A mon sens, sans révolte, sans résistance à l’oppression de la machine, de la mécanique des systèmes et institutions psychiatrique, il n’est pas possible de parvenir à un rétablissement ne serait-ce que sanitaire et individuel. Et sans révolte et résistance collective, il ne sera, je pense, jamais possible de donner une place soutenable au fou dans nos systèmes sociaux. Nous ne pourrons parler de réhabilitation, de rétablissement à l’échelle sociétale que lorsque nos mondes seront à même d’assumer d’avoir des fous et des folles parmi eux, quand ils sauront leur donner une place supportable pour tou·tes et quand ces mondes accepteront la part d’humanité, d’aléatoire et de vivant des humains qui les composent. La folie révèle fortement et violemment pour soi et pour les autres une forme de vie déviant la norme moyenne des individus. Cette révélation de l’aléatoire est déjà un élément du rejet de la folie aux marges de notre monde, qui refuse par son capitalisme prévisionnel voire prédictif les libertés du comportement humain. Mais avec la folie, ce qui effraie nos mondes, c’est l’imprévisibilité totale, oui, mais aussi et probablement surtout le fait que cette part d’imprévu est liée à la pensée, centre de nos existences pour nos esprits cartésiens. 

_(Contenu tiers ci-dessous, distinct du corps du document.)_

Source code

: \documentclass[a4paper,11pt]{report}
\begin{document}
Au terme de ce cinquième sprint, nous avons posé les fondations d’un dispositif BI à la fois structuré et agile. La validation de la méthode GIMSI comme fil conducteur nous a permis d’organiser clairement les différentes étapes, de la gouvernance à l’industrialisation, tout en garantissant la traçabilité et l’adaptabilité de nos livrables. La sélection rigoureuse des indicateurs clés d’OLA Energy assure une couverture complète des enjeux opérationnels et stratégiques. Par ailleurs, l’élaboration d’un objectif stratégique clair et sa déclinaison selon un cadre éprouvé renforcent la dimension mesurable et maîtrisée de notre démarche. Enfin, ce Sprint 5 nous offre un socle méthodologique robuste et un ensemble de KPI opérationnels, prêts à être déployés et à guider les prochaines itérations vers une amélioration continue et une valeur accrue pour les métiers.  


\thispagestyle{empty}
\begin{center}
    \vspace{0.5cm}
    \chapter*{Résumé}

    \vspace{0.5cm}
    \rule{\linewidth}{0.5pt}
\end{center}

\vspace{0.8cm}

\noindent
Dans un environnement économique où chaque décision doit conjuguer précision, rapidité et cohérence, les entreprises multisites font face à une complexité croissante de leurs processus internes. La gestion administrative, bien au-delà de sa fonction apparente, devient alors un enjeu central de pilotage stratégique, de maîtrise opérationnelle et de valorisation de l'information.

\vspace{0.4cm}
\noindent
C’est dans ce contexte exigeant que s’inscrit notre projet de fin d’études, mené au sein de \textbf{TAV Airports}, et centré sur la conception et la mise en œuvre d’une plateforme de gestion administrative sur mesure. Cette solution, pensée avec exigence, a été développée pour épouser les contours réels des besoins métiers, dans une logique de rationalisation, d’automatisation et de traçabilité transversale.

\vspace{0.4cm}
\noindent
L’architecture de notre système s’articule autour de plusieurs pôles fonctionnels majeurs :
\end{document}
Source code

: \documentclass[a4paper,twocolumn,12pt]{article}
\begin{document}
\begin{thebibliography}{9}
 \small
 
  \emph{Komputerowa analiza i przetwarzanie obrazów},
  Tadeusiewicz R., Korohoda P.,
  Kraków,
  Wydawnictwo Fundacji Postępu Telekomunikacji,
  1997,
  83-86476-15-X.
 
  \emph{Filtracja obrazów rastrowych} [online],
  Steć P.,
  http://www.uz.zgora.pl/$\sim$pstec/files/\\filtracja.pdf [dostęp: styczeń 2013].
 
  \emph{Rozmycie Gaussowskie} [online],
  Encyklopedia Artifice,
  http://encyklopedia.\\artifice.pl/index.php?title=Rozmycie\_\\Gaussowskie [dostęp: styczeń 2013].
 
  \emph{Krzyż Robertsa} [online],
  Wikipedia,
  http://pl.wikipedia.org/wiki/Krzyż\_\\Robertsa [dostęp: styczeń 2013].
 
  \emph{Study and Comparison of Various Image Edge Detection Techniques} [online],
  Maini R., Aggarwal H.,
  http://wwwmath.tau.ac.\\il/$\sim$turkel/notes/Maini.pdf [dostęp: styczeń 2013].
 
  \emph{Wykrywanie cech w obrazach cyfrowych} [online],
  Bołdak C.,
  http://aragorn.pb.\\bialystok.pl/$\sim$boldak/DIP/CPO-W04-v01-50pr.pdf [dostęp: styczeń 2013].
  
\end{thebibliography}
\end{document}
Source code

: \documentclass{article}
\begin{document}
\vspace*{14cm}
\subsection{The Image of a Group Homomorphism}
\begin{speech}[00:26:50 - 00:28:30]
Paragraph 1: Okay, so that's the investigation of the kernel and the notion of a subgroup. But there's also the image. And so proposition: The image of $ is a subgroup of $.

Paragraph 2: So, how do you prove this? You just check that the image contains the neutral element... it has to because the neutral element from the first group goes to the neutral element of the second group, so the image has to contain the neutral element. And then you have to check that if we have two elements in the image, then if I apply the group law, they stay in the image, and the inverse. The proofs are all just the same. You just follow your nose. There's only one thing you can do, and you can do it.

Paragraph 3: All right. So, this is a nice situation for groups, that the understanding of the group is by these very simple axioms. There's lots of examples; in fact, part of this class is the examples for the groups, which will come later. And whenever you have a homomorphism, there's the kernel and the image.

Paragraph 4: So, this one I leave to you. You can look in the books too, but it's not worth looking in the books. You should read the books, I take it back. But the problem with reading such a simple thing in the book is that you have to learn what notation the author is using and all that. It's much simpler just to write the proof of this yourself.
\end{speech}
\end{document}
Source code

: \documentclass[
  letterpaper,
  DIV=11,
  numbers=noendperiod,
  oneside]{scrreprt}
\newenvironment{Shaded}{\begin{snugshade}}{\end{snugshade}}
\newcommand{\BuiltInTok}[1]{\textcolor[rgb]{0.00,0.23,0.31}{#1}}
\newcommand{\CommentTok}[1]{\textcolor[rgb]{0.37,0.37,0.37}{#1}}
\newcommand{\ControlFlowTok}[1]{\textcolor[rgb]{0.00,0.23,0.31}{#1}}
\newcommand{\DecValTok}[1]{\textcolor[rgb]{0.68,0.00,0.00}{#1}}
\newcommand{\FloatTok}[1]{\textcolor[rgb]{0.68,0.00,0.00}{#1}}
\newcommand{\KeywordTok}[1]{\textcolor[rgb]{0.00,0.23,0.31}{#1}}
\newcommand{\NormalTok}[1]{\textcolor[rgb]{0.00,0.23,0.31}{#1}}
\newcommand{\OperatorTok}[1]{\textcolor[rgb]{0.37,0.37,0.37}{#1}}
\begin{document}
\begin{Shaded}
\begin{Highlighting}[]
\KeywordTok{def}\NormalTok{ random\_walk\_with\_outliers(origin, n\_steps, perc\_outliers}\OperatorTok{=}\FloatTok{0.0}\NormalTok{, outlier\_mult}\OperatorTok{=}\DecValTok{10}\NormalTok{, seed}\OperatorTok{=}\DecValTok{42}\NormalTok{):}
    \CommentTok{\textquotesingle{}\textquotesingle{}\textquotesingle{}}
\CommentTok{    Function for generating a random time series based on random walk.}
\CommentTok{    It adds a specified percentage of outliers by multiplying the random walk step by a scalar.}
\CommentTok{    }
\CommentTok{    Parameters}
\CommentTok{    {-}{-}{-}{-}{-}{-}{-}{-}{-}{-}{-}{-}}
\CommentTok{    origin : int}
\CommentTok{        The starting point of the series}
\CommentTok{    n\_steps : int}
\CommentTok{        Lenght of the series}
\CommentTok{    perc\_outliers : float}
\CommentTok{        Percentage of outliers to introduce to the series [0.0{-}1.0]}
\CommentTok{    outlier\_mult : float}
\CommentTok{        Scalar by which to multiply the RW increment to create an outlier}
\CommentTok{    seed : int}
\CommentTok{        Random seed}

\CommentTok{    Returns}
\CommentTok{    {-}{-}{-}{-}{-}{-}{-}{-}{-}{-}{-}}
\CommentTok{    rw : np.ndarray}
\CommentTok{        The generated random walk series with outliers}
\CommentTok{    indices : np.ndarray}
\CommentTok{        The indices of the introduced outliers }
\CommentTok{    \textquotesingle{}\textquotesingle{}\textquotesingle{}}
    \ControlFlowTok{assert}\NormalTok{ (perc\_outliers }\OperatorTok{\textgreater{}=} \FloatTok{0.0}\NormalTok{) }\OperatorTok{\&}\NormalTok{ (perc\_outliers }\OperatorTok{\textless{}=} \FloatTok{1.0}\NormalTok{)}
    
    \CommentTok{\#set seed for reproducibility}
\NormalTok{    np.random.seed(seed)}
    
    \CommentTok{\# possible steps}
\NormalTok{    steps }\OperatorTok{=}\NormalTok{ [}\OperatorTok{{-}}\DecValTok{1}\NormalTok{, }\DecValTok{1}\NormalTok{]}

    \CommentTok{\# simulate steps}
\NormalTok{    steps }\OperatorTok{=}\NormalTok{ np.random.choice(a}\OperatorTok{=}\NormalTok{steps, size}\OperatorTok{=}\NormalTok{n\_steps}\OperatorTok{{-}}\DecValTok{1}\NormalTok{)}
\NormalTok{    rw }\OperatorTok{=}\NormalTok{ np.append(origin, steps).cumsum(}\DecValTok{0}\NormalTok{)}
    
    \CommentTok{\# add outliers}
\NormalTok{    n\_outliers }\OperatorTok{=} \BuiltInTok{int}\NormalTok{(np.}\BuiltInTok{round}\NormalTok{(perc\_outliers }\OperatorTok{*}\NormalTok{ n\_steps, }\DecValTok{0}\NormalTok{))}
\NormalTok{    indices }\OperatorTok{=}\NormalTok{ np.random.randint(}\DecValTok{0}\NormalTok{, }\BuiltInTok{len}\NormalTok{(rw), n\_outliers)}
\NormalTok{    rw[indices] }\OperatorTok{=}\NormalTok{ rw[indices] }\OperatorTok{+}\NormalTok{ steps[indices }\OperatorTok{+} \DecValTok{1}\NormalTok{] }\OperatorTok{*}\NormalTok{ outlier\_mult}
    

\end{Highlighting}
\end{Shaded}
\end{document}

En ce sens, la relégation du fou aux marges de la société capitaliste semble logique. Exclu du monde du travail, comme d’autres populations dites vulnérables, mais surtout reléguée, le fou reste profondément biologiquement résistant au traitement capitaliste que ce monde tente de marquer en nous. Mais paradoxalement, ce n’est pas en tentant d’entrer dans ce moule de la normalité que le fou va mieux, peut-être parce qu’il lui faut admettre sa part d’anormalité, de résistance biologique à ce monde et donc sa marginalité intrinsèque.   

Donc oui, la marginalité est peut-être une issue préférable à la normalité qui blesse jour après jour. La vie en marge est probablement subie pour la plupart des fous et folles, mais lorsqu’elle mute en marginalité délibérée, lorsqu’elle devient un choix voire un mode de vie, elle est porteuse de la pleine acceptation et gestion de sa folie au plan personnel; et lorsqu’elle devient un choix collectif, elle peut devenir porteuse d’un changement majeur de la société dans laquelle elle émerge. 

Alors oui, le fou, que sont certains, la folle, que je suis et que sont d’autres, peuvent porter en eux les germes d’un changement de regard, de traitement qui leur est réservé en portant cette révolte, cette résistance à nos sociétés d’ultraviolence humaine, psychique et physique. Ils peuvent peut-être même porter en eux les germes d’une société nouvelle où l’humain·e productif·ve cède la place à l’humain·e créateur·rice, dans ce qu’il, ce qu’elle peut construire pour ce monde, donner l’exemple des usages qui seraient fait du revenu universel, sorte d’allocation handicap pour un monde où nous serions dès lors un peu tous en marge de ce capitalisme dévorant.